Record excerpts below:

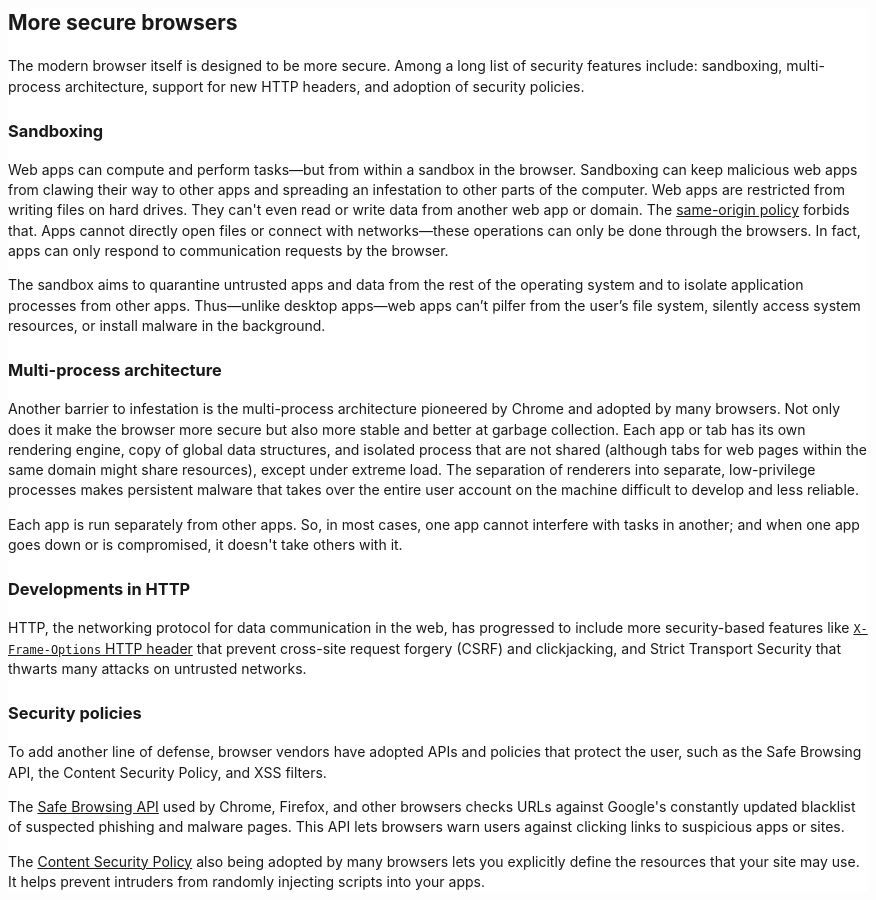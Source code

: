 ## More secure browsers

The modern browser itself is designed to be more secure. Among a long list of security features include: sandboxing, multi-process architecture, support for new HTTP headers, and  adoption of security policies.

### Sandboxing

Web apps can compute and perform tasks—but from within a sandbox in the browser. Sandboxing can keep malicious web apps from clawing their way to other apps and spreading an infestation to other parts of the computer. Web apps are restricted from writing files on hard drives. They can't even read or write data from another web app or domain. The [same-origin policy](https://developer.mozilla.org/en/Same_origin_policy_for_JavaScript) forbids that. Apps cannot directly open files or connect with networks—these operations can only be done through the browsers. In fact, apps can only respond to communication requests by the browser.

The sandbox aims to quarantine untrusted apps and data from the rest of the operating system and to isolate application processes from other apps. Thus—unlike desktop apps—web apps can’t pilfer from the user’s file system, silently access system resources, or install malware in the background.

### Multi-process architecture

Another barrier to infestation is the multi-process architecture pioneered by Chrome and adopted by many browsers. Not only does it make the browser more secure but also more stable and better at garbage collection.  Each app or tab has its own rendering engine, copy of global data structures, and isolated process that are not shared (although tabs for web pages within the same domain might share resources), except under extreme load. The separation of renderers into separate, low-privilege processes makes persistent malware that takes over the entire user account on the machine difficult to develop and less reliable.

Each app is run separately from other apps. So, in most cases, one app cannot interfere with tasks in another; and when one app goes down or is compromised, it doesn't take others with it.

### Developments in HTTP

HTTP, the networking protocol for data communication in the web, has progressed to include more security-based features like [`X-Frame-Options` HTTP header](http://tools.ietf.org/html/draft-gondrom-frame-options-01#section-1) that prevent cross-site request forgery (CSRF) and clickjacking, and Strict Transport Security that thwarts many attacks on untrusted networks.

### Security policies

To add another line of defense, browser vendors have adopted APIs and policies that protect the user, such as the Safe Browsing API, the Content Security Policy, and XSS filters.

The [Safe Browsing API](http://code.google.com/apis/safebrowsing/) used by Chrome, Firefox, and other browsers checks URLs against Google's constantly updated blacklist of suspected phishing and malware pages. This API lets browsers warn users against clicking links to suspicious apps or sites.

The [Content Security Policy](https://developer.mozilla.org/en/Introducing_Content_Security_Policy) also being adopted by many browsers lets you explicitly define the resources that your site may use. It helps prevent intruders from randomly injecting scripts into your apps.
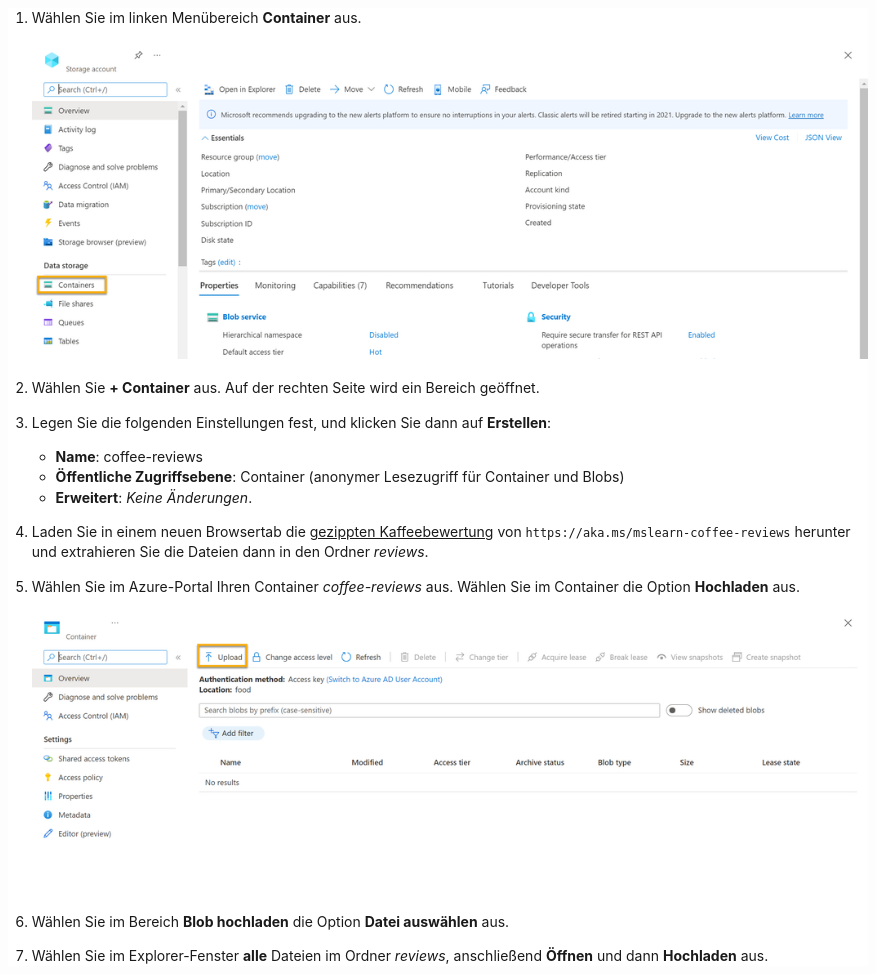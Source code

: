 1. Wählen Sie im linken Menübereich **Container** aus.

    ![Screenshot: Übersichtsseite des Speicherblobs.](media/create-cognitive-search-solution/storage-blob-1.png)

1. Wählen Sie **+ Container** aus. Auf der rechten Seite wird ein Bereich geöffnet.

1. Legen Sie die folgenden Einstellungen fest, und klicken Sie dann auf **Erstellen**:
    - **Name**: coffee-reviews  
    - **Öffentliche Zugriffsebene**: Container (anonymer Lesezugriff für Container und Blobs)
    - **Erweitert**: *Keine Änderungen*.

1. Laden Sie in einem neuen Browsertab die [gezippten Kaffeebewertung](https://aka.ms/mslearn-coffee-reviews) von `https://aka.ms/mslearn-coffee-reviews` herunter und extrahieren Sie die Dateien dann in den Ordner *reviews*.

1. Wählen Sie im Azure-Portal Ihren Container *coffee-reviews* aus. Wählen Sie im Container die Option **Hochladen** aus.

    ![Screenshot: Speichercontainer.](media/create-cognitive-search-solution/storage-blob-3.png)

1. Wählen Sie im Bereich **Blob hochladen** die Option **Datei auswählen** aus.

1. Wählen Sie im Explorer-Fenster **alle** Dateien im Ordner *reviews*, anschließend **Öffnen** und dann **Hochladen** aus.
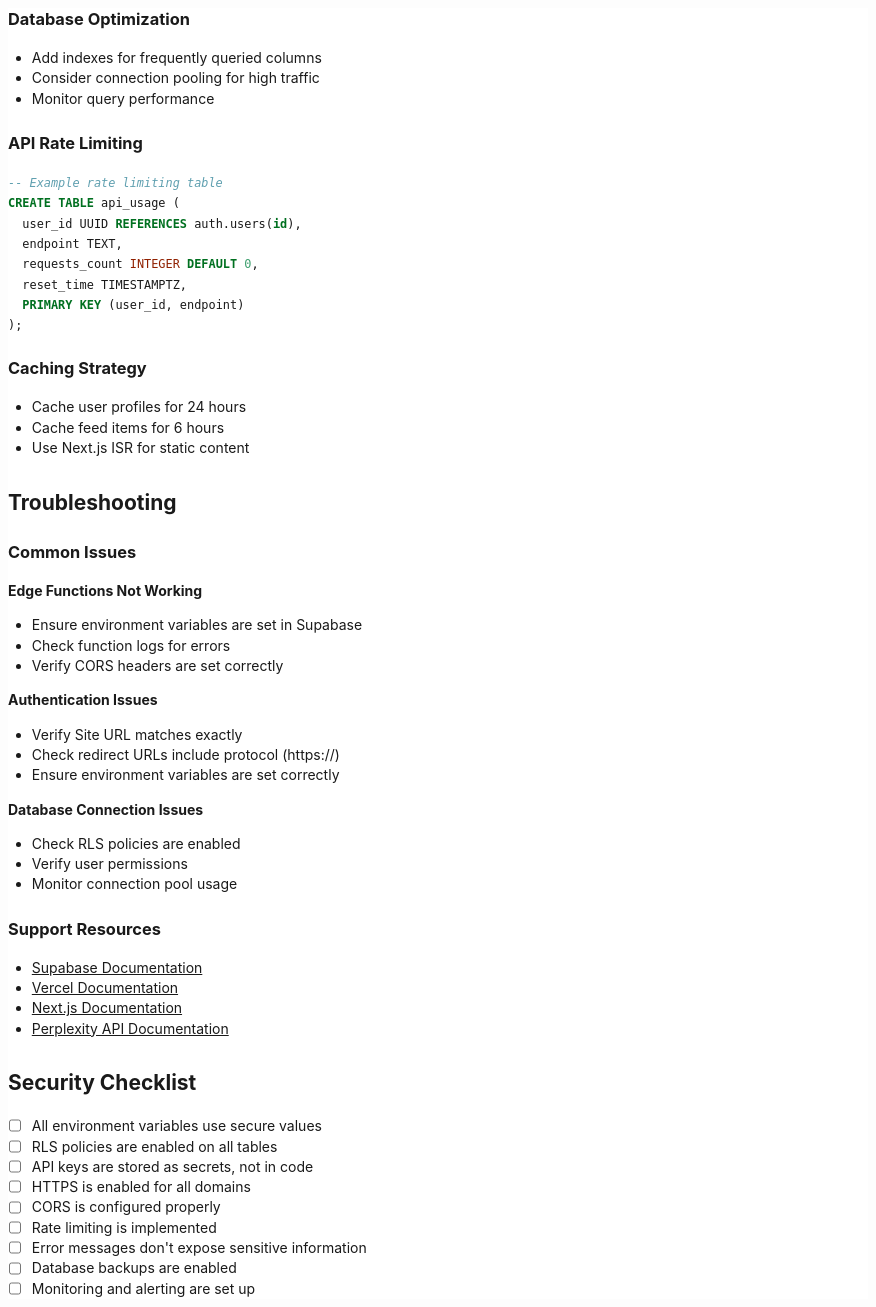### Database Optimization
- Add indexes for frequently queried columns
- Consider connection pooling for high traffic
- Monitor query performance

### API Rate Limiting
```sql
-- Example rate limiting table
CREATE TABLE api_usage (
  user_id UUID REFERENCES auth.users(id),
  endpoint TEXT,
  requests_count INTEGER DEFAULT 0,
  reset_time TIMESTAMPTZ,
  PRIMARY KEY (user_id, endpoint)
);
```

### Caching Strategy
- Cache user profiles for 24 hours
- Cache feed items for 6 hours
- Use Next.js ISR for static content

## Troubleshooting

### Common Issues

**Edge Functions Not Working**
- Ensure environment variables are set in Supabase
- Check function logs for errors
- Verify CORS headers are set correctly

**Authentication Issues**
- Verify Site URL matches exactly
- Check redirect URLs include protocol (https://)
- Ensure environment variables are set correctly

**Database Connection Issues**
- Check RLS policies are enabled
- Verify user permissions
- Monitor connection pool usage

### Support Resources
- [Supabase Documentation](https://supabase.com/docs)
- [Vercel Documentation](https://vercel.com/docs)
- [Next.js Documentation](https://nextjs.org/docs)
- [Perplexity API Documentation](https://docs.perplexity.ai)

## Security Checklist

- [ ] All environment variables use secure values
- [ ] RLS policies are enabled on all tables
- [ ] API keys are stored as secrets, not in code
- [ ] HTTPS is enabled for all domains
- [ ] CORS is configured properly
- [ ] Rate limiting is implemented
- [ ] Error messages don't expose sensitive information
- [ ] Database backups are enabled
- [ ] Monitoring and alerting are set up
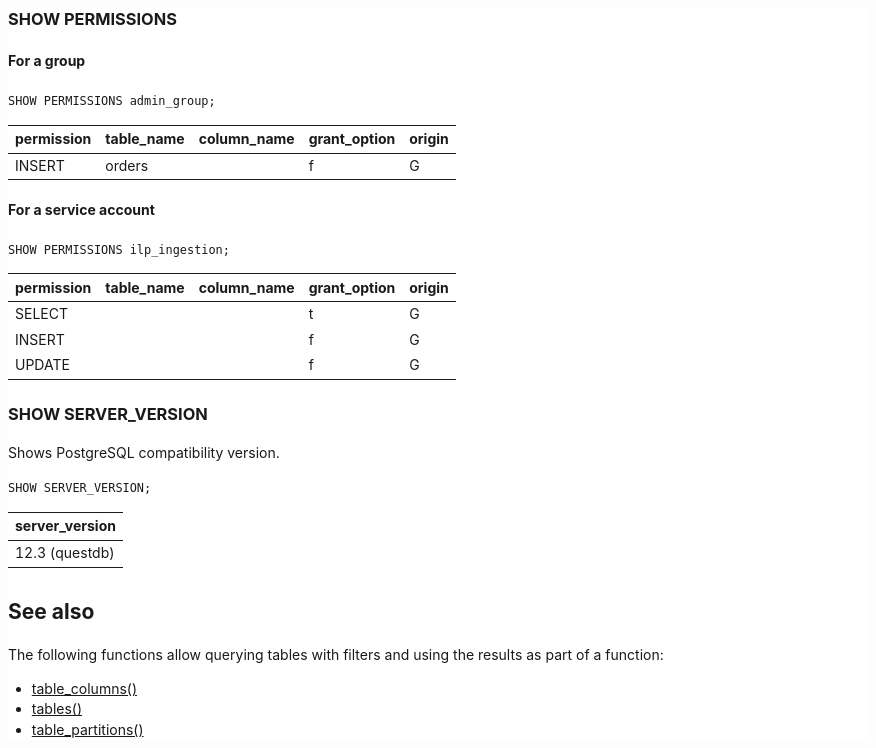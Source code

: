 ### SHOW PERMISSIONS

#### For a group

```questdb-sql
SHOW PERMISSIONS admin_group;
```

| permission | table_name | column_name | grant_option | origin |
| ---------- | ---------- | ----------- | ------------ | ------ |
| INSERT     | orders     |             | f            | G      |

#### For a service account

```questdb-sql
SHOW PERMISSIONS ilp_ingestion;
```

| permission | table_name | column_name | grant_option | origin |
| ---------- | ---------- | ----------- | ------------ | ------ |
| SELECT     |            |             | t            | G      |
| INSERT     |            |             | f            | G      |
| UPDATE     |            |             | f            | G      |

### SHOW SERVER_VERSION

Shows PostgreSQL compatibility version.

```questdb-sql
SHOW SERVER_VERSION;
```

| server_version |
| -------------- |
| 12.3 (questdb) |

## See also

The following functions allow querying tables with filters and using the results
as part of a function:

- [table_columns()](/docs/reference/function/meta/#table_columns)
- [tables()](/docs/reference/function/meta/#tables)
- [table_partitions()](/docs/reference/function/meta/#table_partitions)
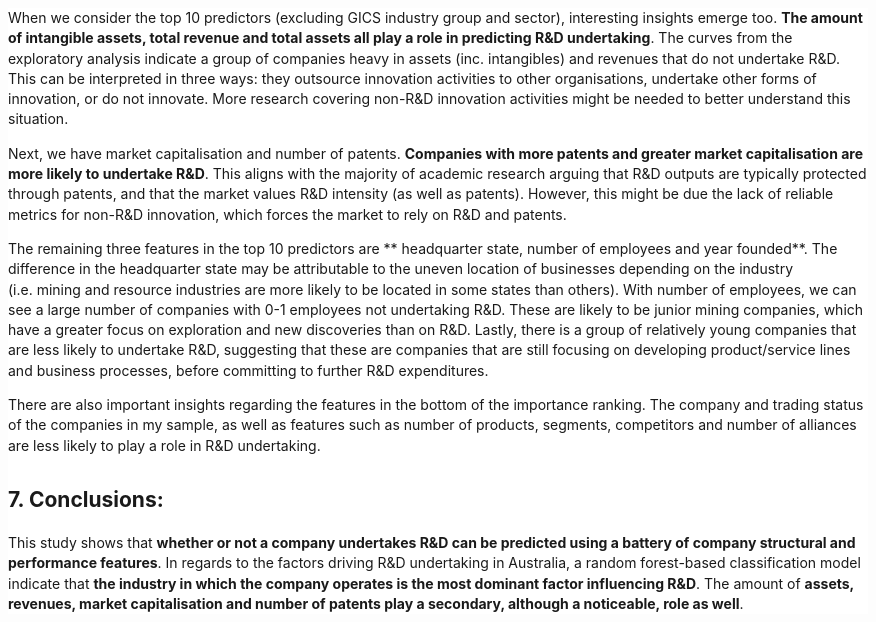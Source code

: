 When we consider the top 10 predictors (excluding GICS industry group
and sector), interesting insights emerge too. **The amount of intangible
assets, total revenue and total assets all play a role in predicting
R\&D undertaking**. The curves from the exploratory analysis indicate a
group of companies heavy in assets (inc. intangibles) and revenues that
do not undertake R\&D. This can be interpreted in three ways: they
outsource innovation activities to other organisations, undertake other
forms of innovation, or do not innovate. More research covering non-R\&D
innovation activities might be needed to better understand this
situation.

Next, we have market capitalisation and number of patents. **Companies
with more patents and greater market capitalisation are more likely to
undertake R\&D**. This aligns with the majority of academic research
arguing that R\&D outputs are typically protected through patents, and
that the market values R\&D intensity (as well as patents). However,
this might be due the lack of reliable metrics for non-R\&D innovation,
which forces the market to rely on R\&D and patents.

The remaining three features in the top 10 predictors are \*\*
headquarter state, number of employees and year founded\*\*. The
difference in the headquarter state may be attributable to the uneven
location of businesses depending on the industry (i.e. mining and
resource industries are more likely to be located in some states than
others). With number of employees, we can see a large number of
companies with 0-1 employees not undertaking R\&D. These are likely to
be junior mining companies, which have a greater focus on exploration
and new discoveries than on R\&D. Lastly, there is a group of relatively
young companies that are less likely to undertake R\&D, suggesting that
these are companies that are still focusing on developing
product/service lines and business processes, before committing to
further R\&D expenditures.

There are also important insights regarding the features in the bottom
of the importance ranking. The company and trading status of the
companies in my sample, as well as features such as number of products,
segments, competitors and number of alliances are less likely to play a
role in R\&D undertaking.

## 7\. Conclusions:

This study shows that **whether or not a company undertakes R\&D can be
predicted using a battery of company structural and performance
features**. In regards to the factors driving R\&D undertaking in
Australia, a random forest-based classification model indicate that
**the industry in which the company operates is the most dominant factor
influencing R\&D**. The amount of **assets, revenues, market
capitalisation and number of patents play a secondary, although a
noticeable, role as well**.
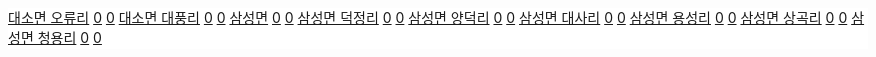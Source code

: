 
  <tr class="item">
    <td><a href="충청북도음성군대소면오류리">대소면 오류리</a></td>
    <td><a href="충청북도음성군대소면오류리">0</a></td>
    <td><a href="충청북도음성군대소면오류리">0</a></td>
  </tr>
    

  <tr class="item">
    <td><a href="충청북도음성군대소면대풍리">대소면 대풍리</a></td>
    <td><a href="충청북도음성군대소면대풍리">0</a></td>
    <td><a href="충청북도음성군대소면대풍리">0</a></td>
  </tr>
    

  <tr class="item">
    <td><a href="충청북도음성군삼성면">삼성면</a></td>
    <td><a href="충청북도음성군삼성면">0</a></td>
    <td><a href="충청북도음성군삼성면">0</a></td>
  </tr>
    

  <tr class="item">
    <td><a href="충청북도음성군삼성면덕정리">삼성면 덕정리</a></td>
    <td><a href="충청북도음성군삼성면덕정리">0</a></td>
    <td><a href="충청북도음성군삼성면덕정리">0</a></td>
  </tr>
    

  <tr class="item">
    <td><a href="충청북도음성군삼성면양덕리">삼성면 양덕리</a></td>
    <td><a href="충청북도음성군삼성면양덕리">0</a></td>
    <td><a href="충청북도음성군삼성면양덕리">0</a></td>
  </tr>
    

  <tr class="item">
    <td><a href="충청북도음성군삼성면대사리">삼성면 대사리</a></td>
    <td><a href="충청북도음성군삼성면대사리">0</a></td>
    <td><a href="충청북도음성군삼성면대사리">0</a></td>
  </tr>
    

  <tr class="item">
    <td><a href="충청북도음성군삼성면용성리">삼성면 용성리</a></td>
    <td><a href="충청북도음성군삼성면용성리">0</a></td>
    <td><a href="충청북도음성군삼성면용성리">0</a></td>
  </tr>
    

  <tr class="item">
    <td><a href="충청북도음성군삼성면상곡리">삼성면 상곡리</a></td>
    <td><a href="충청북도음성군삼성면상곡리">0</a></td>
    <td><a href="충청북도음성군삼성면상곡리">0</a></td>
  </tr>
    

  <tr class="item">
    <td><a href="충청북도음성군삼성면청용리">삼성면 청용리</a></td>
    <td><a href="충청북도음성군삼성면청용리">0</a></td>
    <td><a href="충청북도음성군삼성면청용리">0</a></td>
  </tr>
    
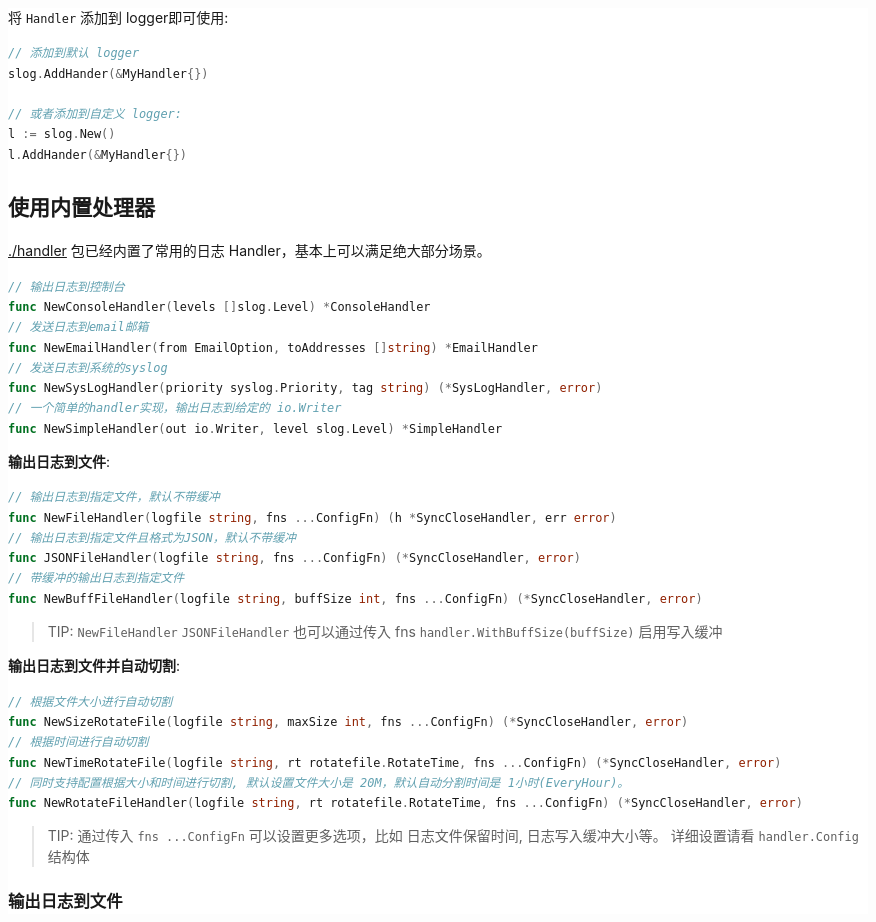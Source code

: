 将 `Handler` 添加到 logger即可使用:

```go
// 添加到默认 logger
slog.AddHander(&MyHandler{})

// 或者添加到自定义 logger:
l := slog.New()
l.AddHander(&MyHandler{})
```

## 使用内置处理器

[./handler](handler) 包已经内置了常用的日志 Handler，基本上可以满足绝大部分场景。

```go
// 输出日志到控制台
func NewConsoleHandler(levels []slog.Level) *ConsoleHandler
// 发送日志到email邮箱
func NewEmailHandler(from EmailOption, toAddresses []string) *EmailHandler
// 发送日志到系统的syslog
func NewSysLogHandler(priority syslog.Priority, tag string) (*SysLogHandler, error)
// 一个简单的handler实现，输出日志到给定的 io.Writer
func NewSimpleHandler(out io.Writer, level slog.Level) *SimpleHandler
```

**输出日志到文件**:

```go
// 输出日志到指定文件，默认不带缓冲
func NewFileHandler(logfile string, fns ...ConfigFn) (h *SyncCloseHandler, err error)
// 输出日志到指定文件且格式为JSON，默认不带缓冲
func JSONFileHandler(logfile string, fns ...ConfigFn) (*SyncCloseHandler, error)
// 带缓冲的输出日志到指定文件
func NewBuffFileHandler(logfile string, buffSize int, fns ...ConfigFn) (*SyncCloseHandler, error)
```

> TIP: `NewFileHandler` `JSONFileHandler` 也可以通过传入 fns `handler.WithBuffSize(buffSize)` 启用写入缓冲

**输出日志到文件并自动切割**:

```go
// 根据文件大小进行自动切割
func NewSizeRotateFile(logfile string, maxSize int, fns ...ConfigFn) (*SyncCloseHandler, error)
// 根据时间进行自动切割
func NewTimeRotateFile(logfile string, rt rotatefile.RotateTime, fns ...ConfigFn) (*SyncCloseHandler, error)
// 同时支持配置根据大小和时间进行切割, 默认设置文件大小是 20M，默认自动分割时间是 1小时(EveryHour)。
func NewRotateFileHandler(logfile string, rt rotatefile.RotateTime, fns ...ConfigFn) (*SyncCloseHandler, error)
```

> TIP: 通过传入 `fns ...ConfigFn` 可以设置更多选项，比如 日志文件保留时间, 日志写入缓冲大小等。 详细设置请看 `handler.Config` 结构体

### 输出日志到文件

End of Record excerpts.

Your response must consist of the lines from the beginning of the data through the line containing "Web apps can compute", transcribed exactly, with no pictures.

> [Answer section]:
Source code

: ## More secure browsers

The modern browser itself is designed to be more secure. Among a long list of security features include: sandboxing, multi-process architecture, support for new HTTP headers, and  adoption of security policies.

### Sandboxing

Web apps can compute and perform tasks—but from within a sandbox in the browser. Sandboxing can keep malicious web apps from clawing their way to other apps and spreading an infestation to other parts of the computer. Web apps are restricted from writing files on hard drives. They can't even read or write data from another web app or domain. The [same-origin policy](https://developer.mozilla.org/en/Same_origin_policy_for_JavaScript) forbids that. Apps cannot directly open files or connect with networks—these operations can only be done through the browsers. In fact, apps can only respond to communication requests by the browser.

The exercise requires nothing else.